(MATERIAL FOR THE TASK)

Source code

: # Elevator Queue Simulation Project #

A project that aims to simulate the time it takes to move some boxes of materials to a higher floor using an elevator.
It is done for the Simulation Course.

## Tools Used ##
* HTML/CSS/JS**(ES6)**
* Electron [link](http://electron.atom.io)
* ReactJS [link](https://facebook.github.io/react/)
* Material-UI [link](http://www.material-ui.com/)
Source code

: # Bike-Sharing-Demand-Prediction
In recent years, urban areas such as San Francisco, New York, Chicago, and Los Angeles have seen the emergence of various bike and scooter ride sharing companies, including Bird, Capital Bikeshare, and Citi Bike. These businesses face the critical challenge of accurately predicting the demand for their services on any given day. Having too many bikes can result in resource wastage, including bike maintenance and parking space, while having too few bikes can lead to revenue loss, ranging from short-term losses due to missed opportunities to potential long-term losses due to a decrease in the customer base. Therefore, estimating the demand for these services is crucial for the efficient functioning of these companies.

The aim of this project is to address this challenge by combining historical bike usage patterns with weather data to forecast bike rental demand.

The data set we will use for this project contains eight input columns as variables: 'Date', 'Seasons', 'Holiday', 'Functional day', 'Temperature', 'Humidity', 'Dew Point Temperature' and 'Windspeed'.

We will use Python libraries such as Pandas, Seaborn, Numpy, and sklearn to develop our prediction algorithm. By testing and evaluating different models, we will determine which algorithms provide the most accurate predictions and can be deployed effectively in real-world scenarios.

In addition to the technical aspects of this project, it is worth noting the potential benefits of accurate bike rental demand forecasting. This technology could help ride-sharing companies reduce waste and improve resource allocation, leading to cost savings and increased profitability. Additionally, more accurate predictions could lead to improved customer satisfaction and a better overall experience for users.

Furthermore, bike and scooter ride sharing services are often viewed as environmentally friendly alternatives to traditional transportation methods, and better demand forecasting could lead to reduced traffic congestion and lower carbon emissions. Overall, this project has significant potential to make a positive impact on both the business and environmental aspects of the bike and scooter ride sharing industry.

(End MATERIAL FOR THE TASK)

WHAT IS REQUIRED - Set all the data down again, exactly as it reads above.

EXERCISE RESULT -
Source code

: # Elevator Queue Simulation Project #

A project that aims to simulate the time it takes to move some boxes of materials to a higher floor using an elevator.
It is done for the Simulation Course.

## Tools Used ##
* HTML/CSS/JS**(ES6)**
* Electron [link](http://electron.atom.io)
* ReactJS [link](https://facebook.github.io/react/)
* Material-UI [link](http://www.material-ui.com/)
Source code

: # Bike-Sharing-Demand-Prediction
In recent years, urban areas such as San Francisco, New York, Chicago, and Los Angeles have seen the emergence of various bike and scooter ride sharing companies, including Bird, Capital Bikeshare, and Citi Bike. These businesses face the critical challenge of accurately predicting the demand for their services on any given day. Having too many bikes can result in resource wastage, including bike maintenance and parking space, while having too few bikes can lead to revenue loss, ranging from short-term losses due to missed opportunities to potential long-term losses due to a decrease in the customer base. Therefore, estimating the demand for these services is crucial for the efficient functioning of these companies.

The aim of this project is to address this challenge by combining historical bike usage patterns with weather data to forecast bike rental demand.

The data set we will use for this project contains eight input columns as variables: 'Date', 'Seasons', 'Holiday', 'Functional day', 'Temperature', 'Humidity', 'Dew Point Temperature' and 'Windspeed'.

We will use Python libraries such as Pandas, Seaborn, Numpy, and sklearn to develop our prediction algorithm. By testing and evaluating different models, we will determine which algorithms provide the most accurate predictions and can be deployed effectively in real-world scenarios.

In addition to the technical aspects of this project, it is worth noting the potential benefits of accurate bike rental demand forecasting. This technology could help ride-sharing companies reduce waste and improve resource allocation, leading to cost savings and increased profitability. Additionally, more accurate predictions could lead to improved customer satisfaction and a better overall experience for users.

Furthermore, bike and scooter ride sharing services are often viewed as environmentally friendly alternatives to traditional transportation methods, and better demand forecasting could lead to reduced traffic congestion and lower carbon emissions. Overall, this project has significant potential to make a positive impact on both the business and environmental aspects of the bike and scooter ride sharing industry.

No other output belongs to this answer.